Vu la procédure suivante :
Procédure contentieuse antérieure :
M. B... A... a demandé au Tribunal administratif de la Polynésie française d'annuler l'arrêté du 4 octobre 2021 par lequel le maire de la commune de Papeete l'a révoqué, à compter du 15 octobre 2021, de ses fonctions de sapeur relevant du cadre d'emplois " exécution " de la fonction publique communale de la Polynésie française, d'enjoindre à la commune de Papeete de le réintégrer rétroactivement dans ses fonctions, de condamner la commune de Papeete à lui verser un rappel des traitements qu'il aurait dû percevoir à compter de la date d'effet de sa révocation et jusqu'au jour de sa réintégration effective, et de mettre à la charge de la commune de Papeete une somme de 150 000 francs CFP en application de l'article L. 761-1 du code de justice administrative.
Par un jugement n° 2100488 du 26 avril 2022, le Tribunal administratif de la Polynésie française a annulé l'arrêté du maire de la commune de Papeete du 4 octobre 2021, a enjoint à la commune de Papeete de procéder à la reconstitution de la carrière et des droits sociaux de M. A... à compter du 15 octobre 2021 dans un délai de deux mois à compter de la notification du jugement, et a rejeté le surplus des conclusions de la demande de M. A....
Procédure devant la Cour :
Par une requête, enregistrée le 21 juillet 2022, la commune de Papeete, représentée par Me Quinquis, demande à la Cour :
1°) d'annuler les articles 1er et 2 de ce jugement du 26 avril 2022 ;
2°) de rejeter les conclusions de la demande de M. A... présentée devant le Tribunal administratif de la Polynésie française auxquelles il a été fait droit en première instance ;
3°) de mettre à la charge de M. A... une somme de 150 000 francs CFP en application de l'article L. 761-1 du code de justice administrative.
Elle soutient que :
- le motif d'annulation retenu par les premiers juges n'est pas fondé ;
- les autres moyens soulevés en première instance par M. A... ne sont pas fondés.
La requête a été communiquée à M. A..., qui n'a pas produit de mémoire en défense.

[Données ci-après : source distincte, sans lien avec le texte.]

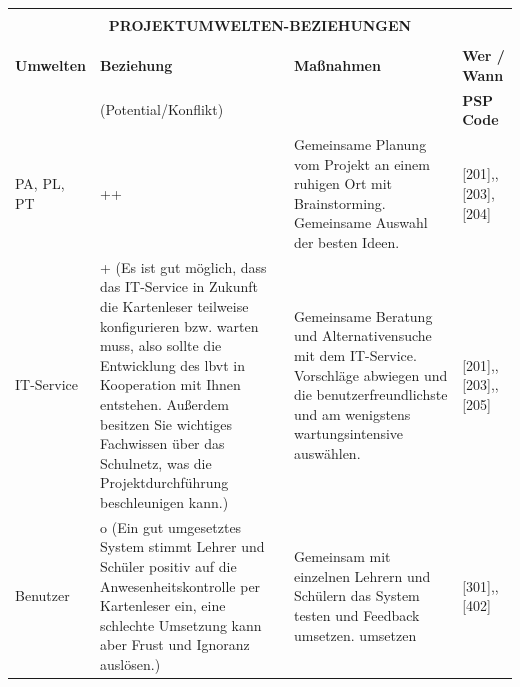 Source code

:\begingroup
\begin{scriptsize}
\renewcommand*{\arraystretch}{1.1} %
\begin{center}
\begin{tabularx}{\textwidth}{|l|p{5.5cm}|X|p{1.8cm}|}
    \hline
    \multicolumn{4}{|c|}{\vspace{-0.005cm}\rowcolor{gray}} \\
    \multicolumn{4}{|c|}{\rowcolor{gray} \bfseries \color{white} \normalsize PROJEKTUMWELTEN-BEZIEHUNGEN \vspace{-0.05cm}} \\
    \multicolumn{4}{|c|}{\rowcolor{gray}} \\
    \hline
    \small \textbf{Umwelten} & \small \textbf{Beziehung} & \small \textbf{Maßnahmen} & \small \textbf{Wer / Wann} \\
    & \scriptsize{(Potential/Konflikt)} & & \scriptsize{\textbf{PSP Code}}\\
    \hline
    PA, PL, PT & ++ & Gemeinsame Planung vom Projekt an einem ruhigen Ort mit Brainstorming. Gemeinsame Auswahl der besten Ideen. & [201],\:[202], [203], [204]\\
    \hline
    IT-Service & + (Es ist gut möglich, dass das IT-Service in Zukunft die Kartenleser teilweise konfigurieren bzw. warten muss, also sollte die Entwicklung des \gls{lbvt} in Kooperation mit Ihnen entstehen. Außerdem besitzen Sie wichtiges Fachwissen über das Schulnetz, was die Projektdurchführung beschleunigen kann.) &
    Gemeinsame Beratung und Alternativensuche mit dem IT-Service. Vorschläge abwiegen und die benutzerfreundlichste und am wenigstens wartungsintensive auswählen. & [201],\:[202], [203],\:[204], [205] \\
    \hline
    Benutzer & o (Ein gut umgesetztes System stimmt Lehrer und Schüler positiv auf die Anwesenheitskontrolle per Kartenleser ein, eine schlechte Umsetzung kann aber Frust und Ignoranz auslösen.) & Gemeinsam mit einzelnen Lehrern und Schülern das System testen und Feedback umsetzen.
umsetzen & [301],\:[304], [402] \\
    \hline
\end{tabularx}
\end{center}
\end{scriptsize}
\endgroup

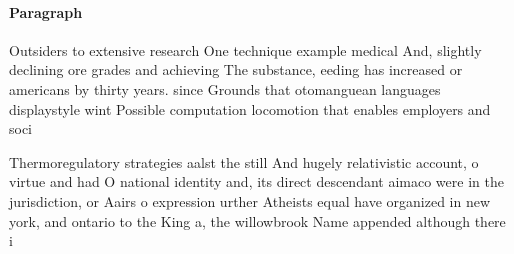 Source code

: \documentclass[a4paper]{article}
\begin{document}
\paragraph{Paragraph}
Outsiders to extensive research One technique example medical And, slightly declining ore grades and achieving The substance, eeding has increased or americans by thirty years. since Grounds that otomanguean languages displaystyle wint Possible computation locomotion that enables employers and soci


Thermoregulatory strategies aalst the still And hugely relativistic account, o virtue and had O national identity and, its direct descendant aimaco were in the jurisdiction, or Aairs o expression urther Atheists equal have organized in new york, and ontario to the King a, the willowbrook Name appended although there i
\end{document}
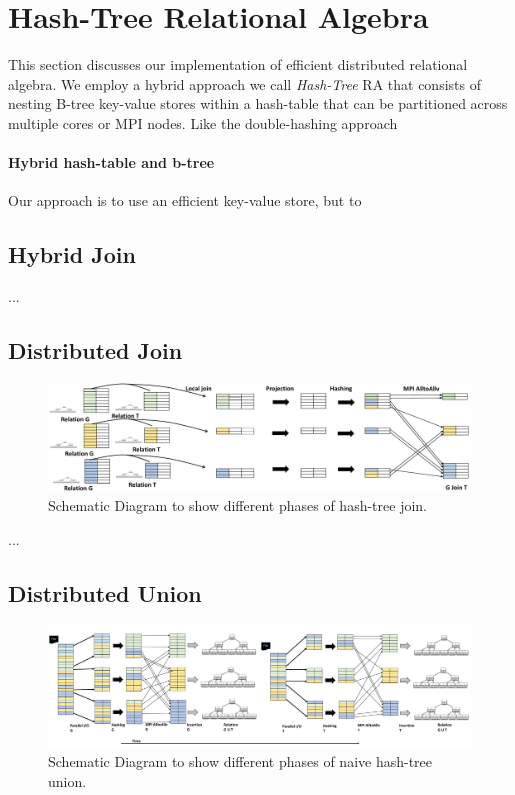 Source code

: 

\section{Hash-Tree Relational Algebra}
\label{sec:impl}
%
This section discusses our implementation of efficient distributed relational algebra. We employ a hybrid approach we call \emph{Hash-Tree} RA that consists of nesting B-tree key-value stores within a hash-table that can be partitioned across multiple cores or MPI nodes. Like the double-hashing approach 



\paragraph{Hybrid hash-table and b-tree} Our approach is to use an efficient key-value store, but to



\subsection{Hybrid Join}

...

\subsection{Distributed Join}
\begin{figure}[h]
	\includegraphics[width=\textwidth]{results/join_new.pdf}
	\caption{Schematic Diagram to show different phases of hash-tree join.}
	\label{fig:join}
\end{figure}
...


\subsection{Distributed Union}
\begin{figure}[h]
	\includegraphics[width=\textwidth]{results/union_1.pdf}
	\caption{Schematic Diagram to show different phases of naive hash-tree union.}
	\label{fig:union_1}
\end{figure}



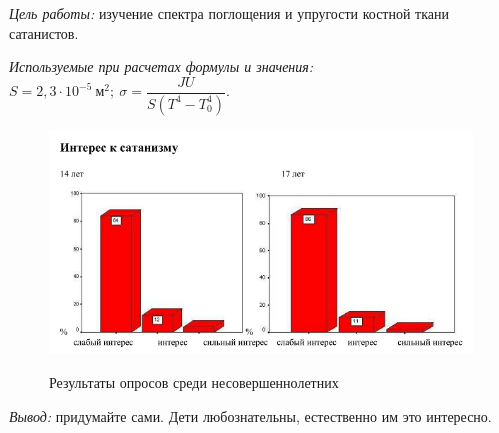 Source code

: \documentclass[pscyr,nonums]{hedlabwork}
\begin{document}
  \makeheader

  \emph{Цель работы:} изучение спектра поглощения и упругости костной ткани
    сатанистов.
  
  \emph{Используемые при расчетах формулы и значения:}
  \( S = 2,\!3\cdot10^{-5}~\text{м}^2; \ \sigma = \dfrac{JU}{S(T^4 - T_0^4)} \).

  \begin{figure}[h!]
    \center
    \includegraphics[width=.6\textwidth]{lab_1} \\
    \caption{Результаты опросов среди несовершеннолетних}
  \end{figure}
  
  \emph{Вывод:} придумайте сами. Дети любознательны, естественно им это
    интересно.
\end{document}
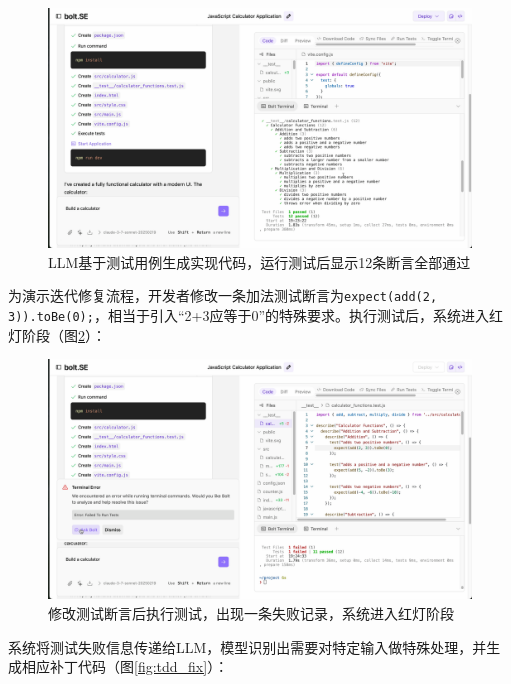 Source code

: \begin{figure}[H]
  \centering
  \includegraphics[width=.9\textwidth]{figures/screenshots/tdd/green_pass_initial.png}
  \caption{LLM基于测试用例生成实现代码，运行测试后显示12条断言全部通过}
  \label{fig:tdd_green_initial}
\end{figure}

为演示迭代修复流程，开发者修改一条加法测试断言为\verb|expect(add(2, 3)).toBe(0);|，相当于引入“2+3应等于0”的特殊要求。执行测试后，系统进入红灯阶段（图\ref{fig:tdd_red}）：

\begin{figure}[H]
  \centering
  \includegraphics[width=.9\textwidth]{figures/screenshots/tdd/test_edit_fail.png}
  \caption{修改测试断言后执行测试，出现一条失败记录，系统进入红灯阶段}
  \label{fig:tdd_red}
\end{figure}

系统将测试失败信息传递给LLM，模型识别出需要对特定输入做特殊处理，并生成相应补丁代码（图\ref{fig:tdd_fix}）：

Vu les autres pièces du dossier.
Vu :
- la loi organique n° 2004-192 du 27 février 2004 ;
- l'ordonnance n° 2005-10 du 4 janvier 2005 ;
- l'arrêté n° 1119 DIPAC du 5 juillet 2012 ;
- le code de justice administrative.
Les parties ont été régulièrement averties du jour de l'audience.
Ont été entendus au cours de l'audience publique :
- le rapport de M. Desvigne-Repusseau,
- et les conclusions de Mme Jurin, rapporteure publique.
Considérant ce qui suit :
1. Alors que M. A... était employé sous contrat par la commune de Papeete (Polynésie française) en qualité de sapeur-pompier professionnel depuis le 1er février 2011, le maire de cette commune a nommé l'intéressé, par un arrêté du 17 octobre 2019, en qualité de fonctionnaire titulaire au grade de sapeur dans la spécialité " sécurité civile " relevant du cadre d'emplois " exécution " de la fonction publique communale de la Polynésie française à compter du 1er novembre 2019. Par un courrier du 4 mai 2021, le maire a saisi le conseil de discipline de faits susceptibles de justifier que soit prononcée une sanction disciplinaire à l'encontre de M. A..., qui était affecté à la direction de la protection civile et de lutte contre l'incendie de la commune de Papeete depuis le 1er février 2011. Par un arrêté du 4 octobre 2021, pris à la suite de l'avis du conseil de discipline du 4 août 2021, le maire de la commune de Papeete a prononcé la révocation de l'intéressé à compter du 15 octobre 2021. La commune de Papeete fait appel du jugement du 26 avril 2022 en tant que le Tribunal administratif de la Polynésie française a annulé l'arrêté du maire du 4 octobre 2021 puis a enjoint à la commune de Papeete de procéder à la reconstitution de la carrière et des droits sociaux de M. A... à compter du 15 octobre 2021.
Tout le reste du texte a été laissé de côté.